- Required action
Nothing but the lines from the start of the entries through the line holding "#### Creating a JWK" is to be repeated, exactly and with pictures excluded.

- Records

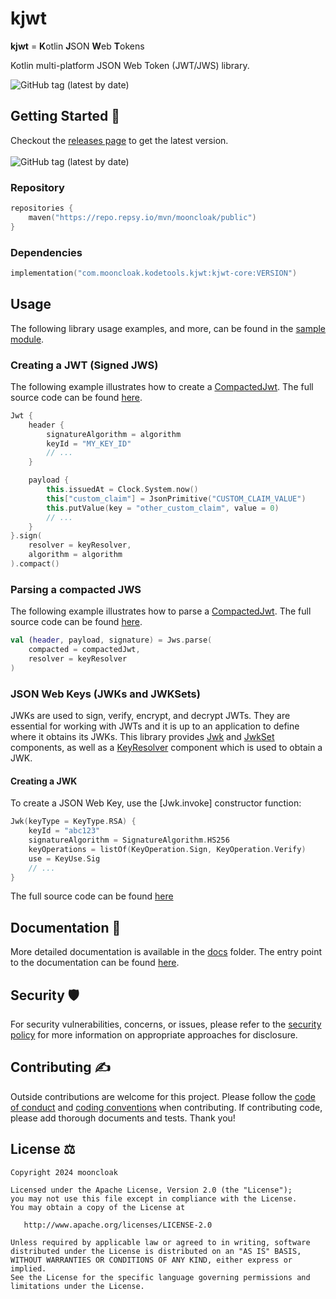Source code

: # kjwt

**kjwt** = **K**otlin **J**SON **W**eb **T**okens

Kotlin multi-platform JSON Web Token (JWT/JWS) library.

<img alt="GitHub tag (latest by date)" src="https://img.shields.io/github/v/tag/mooncloak/kjwt">

## Getting Started 🏁

Checkout the [releases page](https://github.com/mooncloak/kjwt/releases) to get the latest version.
<br/><br/>
<img alt="GitHub tag (latest by date)" src="https://img.shields.io/github/v/tag/mooncloak/kjwt">

### Repository

```kotlin
repositories {
    maven("https://repo.repsy.io/mvn/mooncloak/public")
}
```

### Dependencies

```kotlin
implementation("com.mooncloak.kodetools.kjwt:kjwt-core:VERSION")
```

## Usage

The following library usage examples, and more, can be found in the [sample module](sample).

### Creating a JWT (Signed JWS)

The following example illustrates how to create a [CompactedJwt](docs/). The full source code can be
found [here](sample/src/commonMain/kotlin/com/mooncloak/kodetools/kjwt/sample/CreateJwt.kt).

```kotlin
Jwt {
    header {
        signatureAlgorithm = algorithm
        keyId = "MY_KEY_ID"
        // ...
    }

    payload {
        this.issuedAt = Clock.System.now()
        this["custom_claim"] = JsonPrimitive("CUSTOM_CLAIM_VALUE")
        this.putValue(key = "other_custom_claim", value = 0)
        // ...
    }
}.sign(
    resolver = keyResolver,
    algorithm = algorithm
).compact()
```

### Parsing a compacted JWS

The following example illustrates how to parse a [CompactedJwt](docs/). The full source code can be
found [here](sample/src/commonMain/kotlin/com/mooncloak/kodetools/kjwt/sample/ParseCompactedJwt.kt).

```kotlin
val (header, payload, signature) = Jws.parse(
    compacted = compactedJwt,
    resolver = keyResolver
)
```

### JSON Web Keys (JWKs and JWKSets)

JWKs are used to sign, verify, encrypt, and decrypt JWTs. They are essential for working with JWTs
and it is up to an application to define where it obtains its JWKs. This library
provides [Jwk](docs/kjwt-core/kjwt-core/com.mooncloak.kodetools.kjwt.core.key/-jwk/index.md)
and [JwkSet](docs/kjwt-core/kjwt-core/com.mooncloak.kodetools.kjwt.core.key/-jwkset/index.md)
components, as well as
a [KeyResolver](docs/kjwt-core/kjwt-core/com.mooncloak.kodetools.kjwt.core.key/-key-resolver/index.md)
component which is used to obtain a JWK.

#### Creating a JWK

To create a JSON Web Key, use the [Jwk.invoke] constructor function:

```kotlin
Jwk(keyType = KeyType.RSA) {
    keyId = "abc123"
    signatureAlgorithm = SignatureAlgorithm.HS256
    keyOperations = listOf(KeyOperation.Sign, KeyOperation.Verify)
    use = KeyUse.Sig
    // ...
}
```

The full source code can be
found [here](sample/src/commonMain/kotlin/com/mooncloak/kodetools/kjwt/sample/CreateJwk.kt)

## Documentation 📃

More detailed documentation is available in the [docs](docs/) folder. The entry point to the
documentation can be
found [here](docs/index.md).

## Security 🛡️

For security vulnerabilities, concerns, or issues, please refer to
the [security policy](SECURITY.md) for more
information on appropriate approaches for disclosure.

## Contributing ✍️

Outside contributions are welcome for this project. Please follow
the [code of conduct](CODE_OF_CONDUCT.md)
and [coding conventions](CODING_CONVENTIONS.md) when contributing. If contributing code, please add
thorough documents
and tests. Thank you!

## License ⚖️

```
Copyright 2024 mooncloak

Licensed under the Apache License, Version 2.0 (the "License");
you may not use this file except in compliance with the License.
You may obtain a copy of the License at

   http://www.apache.org/licenses/LICENSE-2.0

Unless required by applicable law or agreed to in writing, software
distributed under the License is distributed on an "AS IS" BASIS,
WITHOUT WARRANTIES OR CONDITIONS OF ANY KIND, either express or implied.
See the License for the specific language governing permissions and
limitations under the License.
```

- Completed exercise
Source code

: # kjwt

**kjwt** = **K**otlin **J**SON **W**eb **T**okens

Kotlin multi-platform JSON Web Token (JWT/JWS) library.

<img alt="GitHub tag (latest by date)" src="https://img.shields.io/github/v/tag/mooncloak/kjwt">

## Getting Started 🏁

Checkout the [releases page](https://github.com/mooncloak/kjwt/releases) to get the latest version.
<br/><br/>
<img alt="GitHub tag (latest by date)" src="https://img.shields.io/github/v/tag/mooncloak/kjwt">

### Repository

```kotlin
repositories {
    maven("https://repo.repsy.io/mvn/mooncloak/public")
}
```

### Dependencies

```kotlin
implementation("com.mooncloak.kodetools.kjwt:kjwt-core:VERSION")
```

## Usage

The following library usage examples, and more, can be found in the [sample module](sample).

### Creating a JWT (Signed JWS)

The following example illustrates how to create a [CompactedJwt](docs/). The full source code can be
found [here](sample/src/commonMain/kotlin/com/mooncloak/kodetools/kjwt/sample/CreateJwt.kt).

```kotlin
Jwt {
    header {
        signatureAlgorithm = algorithm
        keyId = "MY_KEY_ID"
        // ...
    }

    payload {
        this.issuedAt = Clock.System.now()
        this["custom_claim"] = JsonPrimitive("CUSTOM_CLAIM_VALUE")
        this.putValue(key = "other_custom_claim", value = 0)
        // ...
    }
}.sign(
    resolver = keyResolver,
    algorithm = algorithm
).compact()
```

### Parsing a compacted JWS

The following example illustrates how to parse a [CompactedJwt](docs/). The full source code can be
found [here](sample/src/commonMain/kotlin/com/mooncloak/kodetools/kjwt/sample/ParseCompactedJwt.kt).

```kotlin
val (header, payload, signature) = Jws.parse(
    compacted = compactedJwt,
    resolver = keyResolver
)
```

### JSON Web Keys (JWKs and JWKSets)

JWKs are used to sign, verify, encrypt, and decrypt JWTs. They are essential for working with JWTs
and it is up to an application to define where it obtains its JWKs. This library
provides [Jwk](docs/kjwt-core/kjwt-core/com.mooncloak.kodetools.kjwt.core.key/-jwk/index.md)
and [JwkSet](docs/kjwt-core/kjwt-core/com.mooncloak.kodetools.kjwt.core.key/-jwkset/index.md)
components, as well as
a [KeyResolver](docs/kjwt-core/kjwt-core/com.mooncloak.kodetools.kjwt.core.key/-key-resolver/index.md)
component which is used to obtain a JWK.

#### Creating a JWK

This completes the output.